How does one set up a centralized Julia installation?

I would like to start a thread about best practice for how to set up a centralized Julia installation in a cluster environment or local institution network. Hopefully, this will lead to a tutorial like write-up in the end. I want to focus on Julia 1.0 and, thus, Pkg(3).

How does one set up a system wide Julia 1.0 installation, that is julia itself as well as commonly used packages?

Requirements:

  • Users should still be able to install packages not present in the central directories.
  • As packages might be out of date, users should also be able to install newer versions of packages locally.

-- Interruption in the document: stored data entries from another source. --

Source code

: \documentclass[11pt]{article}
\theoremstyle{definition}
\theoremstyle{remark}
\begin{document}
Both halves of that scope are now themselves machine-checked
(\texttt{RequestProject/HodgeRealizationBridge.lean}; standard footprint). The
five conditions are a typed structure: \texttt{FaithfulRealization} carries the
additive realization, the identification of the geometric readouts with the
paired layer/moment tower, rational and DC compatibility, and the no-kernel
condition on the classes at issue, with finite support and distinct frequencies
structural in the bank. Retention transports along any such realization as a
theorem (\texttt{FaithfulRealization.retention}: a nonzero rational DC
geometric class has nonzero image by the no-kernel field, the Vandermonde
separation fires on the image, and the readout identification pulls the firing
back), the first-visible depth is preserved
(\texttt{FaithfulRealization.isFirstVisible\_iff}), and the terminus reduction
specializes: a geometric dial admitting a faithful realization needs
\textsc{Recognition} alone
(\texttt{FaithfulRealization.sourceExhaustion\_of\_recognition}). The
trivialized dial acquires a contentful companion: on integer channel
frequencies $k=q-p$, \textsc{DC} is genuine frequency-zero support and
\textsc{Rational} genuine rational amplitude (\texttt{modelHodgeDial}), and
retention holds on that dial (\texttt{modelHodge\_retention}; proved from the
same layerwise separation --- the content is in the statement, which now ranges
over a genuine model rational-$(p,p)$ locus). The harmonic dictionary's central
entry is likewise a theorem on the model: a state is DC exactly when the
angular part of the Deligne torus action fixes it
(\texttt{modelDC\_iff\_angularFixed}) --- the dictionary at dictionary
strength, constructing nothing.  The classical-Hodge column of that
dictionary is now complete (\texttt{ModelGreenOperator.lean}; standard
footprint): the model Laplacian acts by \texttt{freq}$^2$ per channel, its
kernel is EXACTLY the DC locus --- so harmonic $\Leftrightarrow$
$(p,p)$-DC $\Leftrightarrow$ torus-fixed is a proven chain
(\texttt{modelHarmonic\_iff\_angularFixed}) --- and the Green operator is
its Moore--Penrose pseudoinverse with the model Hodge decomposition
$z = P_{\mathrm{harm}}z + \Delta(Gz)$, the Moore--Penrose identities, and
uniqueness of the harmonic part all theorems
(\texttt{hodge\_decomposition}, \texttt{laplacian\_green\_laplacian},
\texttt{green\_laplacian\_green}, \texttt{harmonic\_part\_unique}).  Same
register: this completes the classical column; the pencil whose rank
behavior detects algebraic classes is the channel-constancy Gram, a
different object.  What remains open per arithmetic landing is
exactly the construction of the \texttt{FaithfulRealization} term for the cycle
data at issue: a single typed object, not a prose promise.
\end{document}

From my (very limited) point of view, these could be potential issues:

  • While the system admin updates and precompiles packages of the central installation, running user’s jobs might break because they might try to access the old precompiled resources.

Let me note that this question came up before Julia 1.0 and Pkg3 and has been (sort of) postponed. I thought it might deserve a clean new thread.

27 Likes

I would also add these few constraints:

  1. how to configure per user where packages will be:
    1.a. downloaded
    1.b. build
    1.c. precompiled
  2. how to configure where custom julia envs will be created:
    2.a. per project
    2.b. per user
  3. are those paths are stacked on top of System Wide ones or they can optionally replace (shadow) each other?
  4. how to merry Julia with external conda environments (to restrict conda to be downloaded by Julia internally and external conda from PATH to be used)
  5. how to merry Julia environments with jupyter notebooks or hub?

To be honest - it would be nice to have a tutorial covering these use cases.

2 Likes

Has there been any update on this? My IT deptartment has very strict home directory quota’s for students which makes it very difficult to teach Julia in the classroom via virtual machines. I have tried to create a project on a shared drive, but that still seems to install packages to local directories.

I have also tried editing the JULIA_DEPOT_PATH to a directory writable by the instructor, but can’t seem to make that work either (referencing: Where or How to edit DEPOT_PATH)

2 Likes

I’d also like to see some helpful feedback here. Currently we also have just a group installation and every package is installed in the users directory, which – as drwx pointed out – is a bit annoying due to quota restrictions.

This also reminds me of a recent discussion about a CLI for installing packages (missing reference) here on discourse.

I’d like to wrap up a workflow in Python which works quite well for us:

  • one centralised Python installation which is occasionally updated (with an official announcement, so everyone is notified and can be prepared)
  • a set of commonly used packages are already installed (Numpy, SciPy and other stuff)
  • users can install packages on their own, using pip install --user PACKAGENAME
  • users can create their own isolated environments to play with or for reproducibility of scientific results etc.

This is more or less done by manipulating $PATH and $PYTHONPATH and at least in my experience it works quite nicely.

What I wish for Julia is indeed something which can be set up using command line tools, so that you can easily provide those setenv.sh scripts for group installations (we use them a lot), or even with the Modules system.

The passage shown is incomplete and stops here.